— What the task asks —
Each line with the word "expected" must appear in the answer, copied from the records.

----

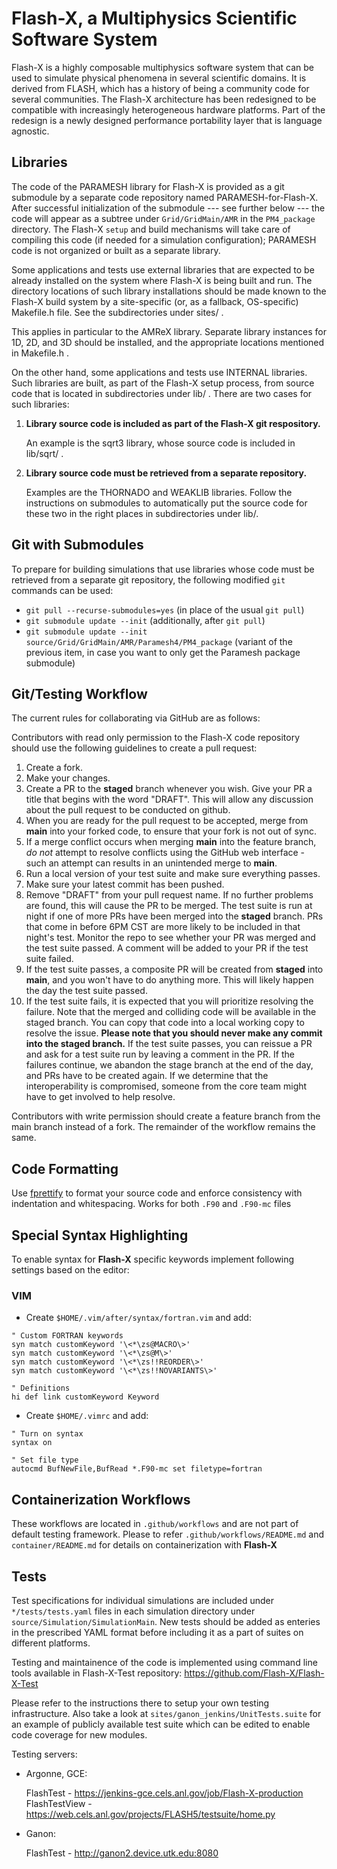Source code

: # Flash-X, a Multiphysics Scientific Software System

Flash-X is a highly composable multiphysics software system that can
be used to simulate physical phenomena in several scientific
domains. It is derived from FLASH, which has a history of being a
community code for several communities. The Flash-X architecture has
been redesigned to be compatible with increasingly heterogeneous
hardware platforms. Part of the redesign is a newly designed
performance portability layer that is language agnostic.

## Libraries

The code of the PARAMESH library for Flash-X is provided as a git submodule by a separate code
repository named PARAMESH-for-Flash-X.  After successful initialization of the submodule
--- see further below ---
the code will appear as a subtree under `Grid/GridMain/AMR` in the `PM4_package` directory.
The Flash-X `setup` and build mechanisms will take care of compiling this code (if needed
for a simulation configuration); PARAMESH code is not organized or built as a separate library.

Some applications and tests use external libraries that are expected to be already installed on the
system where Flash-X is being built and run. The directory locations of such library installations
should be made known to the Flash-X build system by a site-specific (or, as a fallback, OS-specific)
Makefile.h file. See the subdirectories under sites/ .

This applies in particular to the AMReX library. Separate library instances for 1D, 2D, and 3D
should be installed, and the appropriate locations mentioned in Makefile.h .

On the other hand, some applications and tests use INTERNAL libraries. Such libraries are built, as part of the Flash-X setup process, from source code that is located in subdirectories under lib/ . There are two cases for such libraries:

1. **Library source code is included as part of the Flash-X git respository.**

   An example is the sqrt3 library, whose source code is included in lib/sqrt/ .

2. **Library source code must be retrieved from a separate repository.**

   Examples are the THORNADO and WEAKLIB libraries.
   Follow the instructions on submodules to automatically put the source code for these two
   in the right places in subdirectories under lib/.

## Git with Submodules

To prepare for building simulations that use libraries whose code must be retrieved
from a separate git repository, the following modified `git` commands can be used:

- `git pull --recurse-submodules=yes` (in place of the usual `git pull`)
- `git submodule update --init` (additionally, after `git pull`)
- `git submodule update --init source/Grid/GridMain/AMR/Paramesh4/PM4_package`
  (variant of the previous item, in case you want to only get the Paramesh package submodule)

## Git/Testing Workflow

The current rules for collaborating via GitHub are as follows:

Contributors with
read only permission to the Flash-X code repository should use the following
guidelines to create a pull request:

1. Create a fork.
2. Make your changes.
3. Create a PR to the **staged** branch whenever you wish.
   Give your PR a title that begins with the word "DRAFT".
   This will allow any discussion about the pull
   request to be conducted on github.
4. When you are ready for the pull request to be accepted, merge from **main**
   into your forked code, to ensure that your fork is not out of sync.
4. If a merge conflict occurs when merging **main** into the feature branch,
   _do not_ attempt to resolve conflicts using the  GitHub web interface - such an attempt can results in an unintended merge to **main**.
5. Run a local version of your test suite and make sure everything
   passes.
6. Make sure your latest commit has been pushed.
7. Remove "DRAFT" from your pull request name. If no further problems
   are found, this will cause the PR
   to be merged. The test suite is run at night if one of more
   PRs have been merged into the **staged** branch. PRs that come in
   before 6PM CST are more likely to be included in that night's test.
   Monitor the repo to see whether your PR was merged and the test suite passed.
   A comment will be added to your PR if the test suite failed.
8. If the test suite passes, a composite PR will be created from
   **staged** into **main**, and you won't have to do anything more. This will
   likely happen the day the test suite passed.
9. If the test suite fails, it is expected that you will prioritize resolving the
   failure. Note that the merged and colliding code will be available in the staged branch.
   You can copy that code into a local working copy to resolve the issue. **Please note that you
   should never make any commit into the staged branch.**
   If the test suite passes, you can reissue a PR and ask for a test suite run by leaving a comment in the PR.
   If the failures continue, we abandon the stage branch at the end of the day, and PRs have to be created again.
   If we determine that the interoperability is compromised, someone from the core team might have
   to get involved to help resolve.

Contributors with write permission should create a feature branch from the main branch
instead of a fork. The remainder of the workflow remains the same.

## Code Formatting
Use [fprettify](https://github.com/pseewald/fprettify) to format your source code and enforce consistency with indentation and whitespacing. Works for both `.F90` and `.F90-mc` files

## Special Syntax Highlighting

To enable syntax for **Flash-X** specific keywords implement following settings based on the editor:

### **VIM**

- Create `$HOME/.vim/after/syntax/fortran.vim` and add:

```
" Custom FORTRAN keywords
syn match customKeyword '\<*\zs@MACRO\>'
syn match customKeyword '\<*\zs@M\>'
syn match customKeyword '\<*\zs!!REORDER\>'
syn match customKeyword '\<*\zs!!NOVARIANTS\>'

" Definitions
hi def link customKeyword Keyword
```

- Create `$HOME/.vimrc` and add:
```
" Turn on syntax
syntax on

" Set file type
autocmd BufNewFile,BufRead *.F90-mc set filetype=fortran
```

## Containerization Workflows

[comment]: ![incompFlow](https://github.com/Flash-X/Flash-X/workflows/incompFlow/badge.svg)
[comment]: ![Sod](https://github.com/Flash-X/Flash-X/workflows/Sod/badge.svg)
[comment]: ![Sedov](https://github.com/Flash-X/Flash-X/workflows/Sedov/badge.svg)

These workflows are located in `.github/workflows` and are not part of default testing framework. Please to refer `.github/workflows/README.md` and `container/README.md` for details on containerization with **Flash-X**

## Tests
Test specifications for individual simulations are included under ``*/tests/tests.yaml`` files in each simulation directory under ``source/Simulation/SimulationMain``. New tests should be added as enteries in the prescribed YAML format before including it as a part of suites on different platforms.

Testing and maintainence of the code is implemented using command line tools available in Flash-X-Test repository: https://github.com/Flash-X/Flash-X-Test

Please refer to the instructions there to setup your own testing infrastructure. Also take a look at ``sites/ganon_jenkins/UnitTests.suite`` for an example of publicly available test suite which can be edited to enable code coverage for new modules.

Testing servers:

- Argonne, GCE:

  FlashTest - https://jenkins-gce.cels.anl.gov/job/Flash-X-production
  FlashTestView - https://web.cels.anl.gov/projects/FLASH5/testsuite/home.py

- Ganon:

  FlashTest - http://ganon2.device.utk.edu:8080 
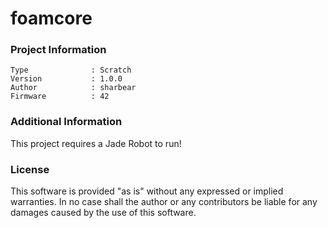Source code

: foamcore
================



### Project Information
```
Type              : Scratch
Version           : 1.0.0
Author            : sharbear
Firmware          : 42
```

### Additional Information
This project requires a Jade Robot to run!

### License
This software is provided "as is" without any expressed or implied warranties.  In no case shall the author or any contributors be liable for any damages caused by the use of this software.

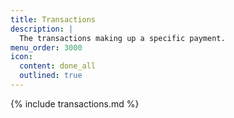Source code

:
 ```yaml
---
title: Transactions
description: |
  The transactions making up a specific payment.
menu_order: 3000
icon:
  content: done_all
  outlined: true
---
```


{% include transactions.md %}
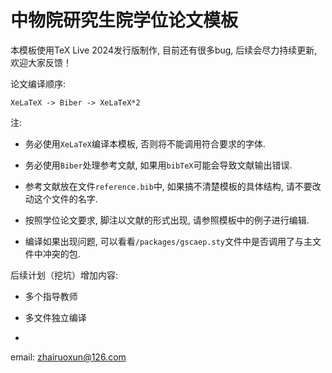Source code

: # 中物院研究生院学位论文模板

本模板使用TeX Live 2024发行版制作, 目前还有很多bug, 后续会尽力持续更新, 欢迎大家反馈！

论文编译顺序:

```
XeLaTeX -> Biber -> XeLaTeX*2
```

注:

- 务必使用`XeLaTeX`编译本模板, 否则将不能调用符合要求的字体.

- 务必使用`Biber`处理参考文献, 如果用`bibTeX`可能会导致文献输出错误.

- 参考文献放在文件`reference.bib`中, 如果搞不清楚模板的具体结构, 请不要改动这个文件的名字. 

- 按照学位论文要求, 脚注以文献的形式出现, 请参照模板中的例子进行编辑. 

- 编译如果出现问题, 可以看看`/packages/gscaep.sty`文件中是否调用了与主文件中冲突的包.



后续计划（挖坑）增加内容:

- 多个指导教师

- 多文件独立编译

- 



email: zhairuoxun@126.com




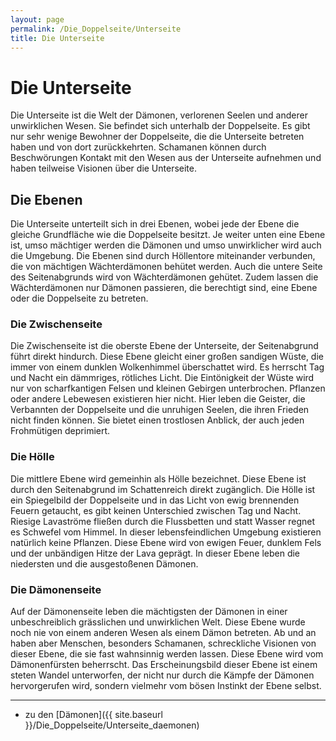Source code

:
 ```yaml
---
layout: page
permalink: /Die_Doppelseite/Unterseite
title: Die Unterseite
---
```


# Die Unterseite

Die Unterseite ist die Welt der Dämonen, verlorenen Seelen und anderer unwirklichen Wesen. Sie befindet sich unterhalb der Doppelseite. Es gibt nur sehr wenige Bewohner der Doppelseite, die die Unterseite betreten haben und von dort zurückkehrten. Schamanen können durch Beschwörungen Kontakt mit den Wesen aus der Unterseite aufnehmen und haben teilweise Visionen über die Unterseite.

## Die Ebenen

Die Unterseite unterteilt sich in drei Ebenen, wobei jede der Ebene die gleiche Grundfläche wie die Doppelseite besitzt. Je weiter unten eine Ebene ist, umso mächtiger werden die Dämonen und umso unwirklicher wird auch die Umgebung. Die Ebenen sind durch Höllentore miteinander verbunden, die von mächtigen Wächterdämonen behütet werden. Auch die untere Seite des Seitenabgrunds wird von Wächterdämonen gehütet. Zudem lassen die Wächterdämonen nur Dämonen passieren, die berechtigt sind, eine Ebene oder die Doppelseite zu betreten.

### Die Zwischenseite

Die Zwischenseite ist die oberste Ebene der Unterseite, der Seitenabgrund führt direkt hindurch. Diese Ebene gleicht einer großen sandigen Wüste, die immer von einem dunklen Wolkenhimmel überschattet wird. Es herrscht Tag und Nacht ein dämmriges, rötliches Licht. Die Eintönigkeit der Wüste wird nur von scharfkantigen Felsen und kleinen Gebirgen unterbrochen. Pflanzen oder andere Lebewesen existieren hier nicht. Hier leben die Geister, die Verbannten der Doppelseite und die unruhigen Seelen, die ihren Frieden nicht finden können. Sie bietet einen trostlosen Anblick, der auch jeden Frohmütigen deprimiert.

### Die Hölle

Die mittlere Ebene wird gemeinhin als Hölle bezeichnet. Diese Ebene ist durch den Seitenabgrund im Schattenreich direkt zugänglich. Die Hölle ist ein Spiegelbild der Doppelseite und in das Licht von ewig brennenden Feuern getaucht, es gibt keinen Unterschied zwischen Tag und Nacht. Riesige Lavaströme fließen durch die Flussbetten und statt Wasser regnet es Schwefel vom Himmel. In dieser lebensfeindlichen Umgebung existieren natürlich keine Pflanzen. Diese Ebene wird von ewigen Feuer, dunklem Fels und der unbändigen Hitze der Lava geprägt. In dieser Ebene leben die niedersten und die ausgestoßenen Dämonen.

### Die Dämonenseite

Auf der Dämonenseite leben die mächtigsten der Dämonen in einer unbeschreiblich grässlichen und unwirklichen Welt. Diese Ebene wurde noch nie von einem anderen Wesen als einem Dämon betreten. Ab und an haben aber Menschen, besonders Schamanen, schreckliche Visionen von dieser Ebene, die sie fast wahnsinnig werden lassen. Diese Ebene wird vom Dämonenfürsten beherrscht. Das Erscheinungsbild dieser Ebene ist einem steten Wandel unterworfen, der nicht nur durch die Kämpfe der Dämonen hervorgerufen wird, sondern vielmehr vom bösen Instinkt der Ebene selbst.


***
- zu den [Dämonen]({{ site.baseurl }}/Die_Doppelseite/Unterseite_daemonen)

----

— Result of this task —
Some applications and tests use external libraries that are expected to be already installed on the
9. If the test suite fails, it is expected that you will prioritize resolving the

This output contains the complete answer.